## Data extracts
Segment Open
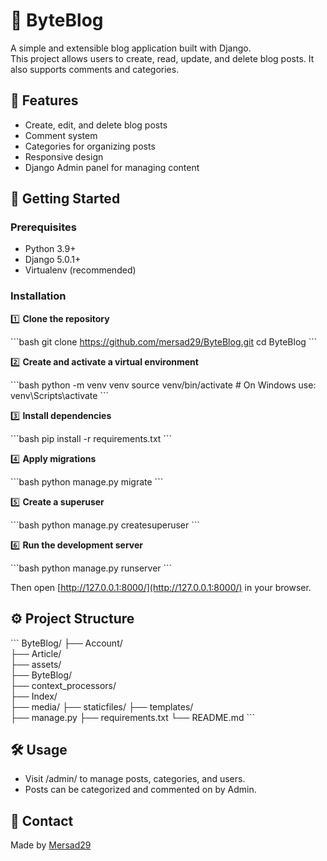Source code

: # 📝 ByteBlog

A simple and extensible blog application built with Django.  
This project allows users to create, read, update, and delete blog posts. It also supports comments and categories.

## 📂 Features

- Create, edit, and delete blog posts
- Comment system
- Categories for organizing posts
- Responsive design
- Django Admin panel for managing content

## 🚀 Getting Started

### Prerequisites

- Python 3.9+
- Django 5.0.1+
- Virtualenv (recommended)

### Installation

1️⃣ **Clone the repository**

\`\`\`bash
git clone https://github.com/mersad29/ByteBlog.git
cd ByteBlog
\`\`\`

2️⃣ **Create and activate a virtual environment**

\`\`\`bash
python -m venv venv
source venv/bin/activate  # On Windows use: venv\Scripts\activate
\`\`\`

3️⃣ **Install dependencies**

\`\`\`bash
pip install -r requirements.txt
\`\`\`

4️⃣ **Apply migrations**

\`\`\`bash
python manage.py migrate
\`\`\`

5️⃣ **Create a superuser**

\`\`\`bash
python manage.py createsuperuser
\`\`\`

6️⃣ **Run the development server**

\`\`\`bash
python manage.py runserver
\`\`\`

Then open [http://127.0.0.1:8000/](http://127.0.0.1:8000/) in your browser.

## ⚙️ Project Structure

\`\`\`
ByteBlog/
├── Account/         
├── Article/     
├── assets/       
├── ByteBlog/   
├── context_processors/      
├── Index/          
├── media/
├── staticfiles/
├── templates/           
├── manage.py
├── requirements.txt
└── README.md
\`\`\`

## 🛠️ Usage

- Visit /admin/ to manage posts, categories, and users.
- Posts can be categorized and commented on by Admin.


## 📧 Contact

Made by [Mersad29](https://github.com/Mersad29)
Segment Closed
## What is being asked
All of the entries above need to be repeated exactly, minus the pictures.

## Output of the task
Source code

: # 📝 ByteBlog

A simple and extensible blog application built with Django.  
This project allows users to create, read, update, and delete blog posts. It also supports comments and categories.

## 📂 Features

- Create, edit, and delete blog posts
- Comment system
- Categories for organizing posts
- Responsive design
- Django Admin panel for managing content

## 🚀 Getting Started

### Prerequisites

- Python 3.9+
- Django 5.0.1+
- Virtualenv (recommended)

### Installation

1️⃣ **Clone the repository**

\`\`\`bash
git clone https://github.com/mersad29/ByteBlog.git
cd ByteBlog
\`\`\`

2️⃣ **Create and activate a virtual environment**

\`\`\`bash
python -m venv venv
source venv/bin/activate  # On Windows use: venv\Scripts\activate
\`\`\`

3️⃣ **Install dependencies**

\`\`\`bash
pip install -r requirements.txt
\`\`\`

4️⃣ **Apply migrations**

\`\`\`bash
python manage.py migrate
\`\`\`

5️⃣ **Create a superuser**

\`\`\`bash
python manage.py createsuperuser
\`\`\`

6️⃣ **Run the development server**

\`\`\`bash
python manage.py runserver
\`\`\`

Then open [http://127.0.0.1:8000/](http://127.0.0.1:8000/) in your browser.

## ⚙️ Project Structure

\`\`\`
ByteBlog/
├── Account/         
├── Article/     
├── assets/       
├── ByteBlog/   
├── context_processors/      
├── Index/          
├── media/
├── staticfiles/
├── templates/           
├── manage.py
├── requirements.txt
└── README.md
\`\`\`

## 🛠️ Usage

- Visit /admin/ to manage posts, categories, and users.
- Posts can be categorized and commented on by Admin.


## 📧 Contact

Made by [Mersad29](https://github.com/Mersad29)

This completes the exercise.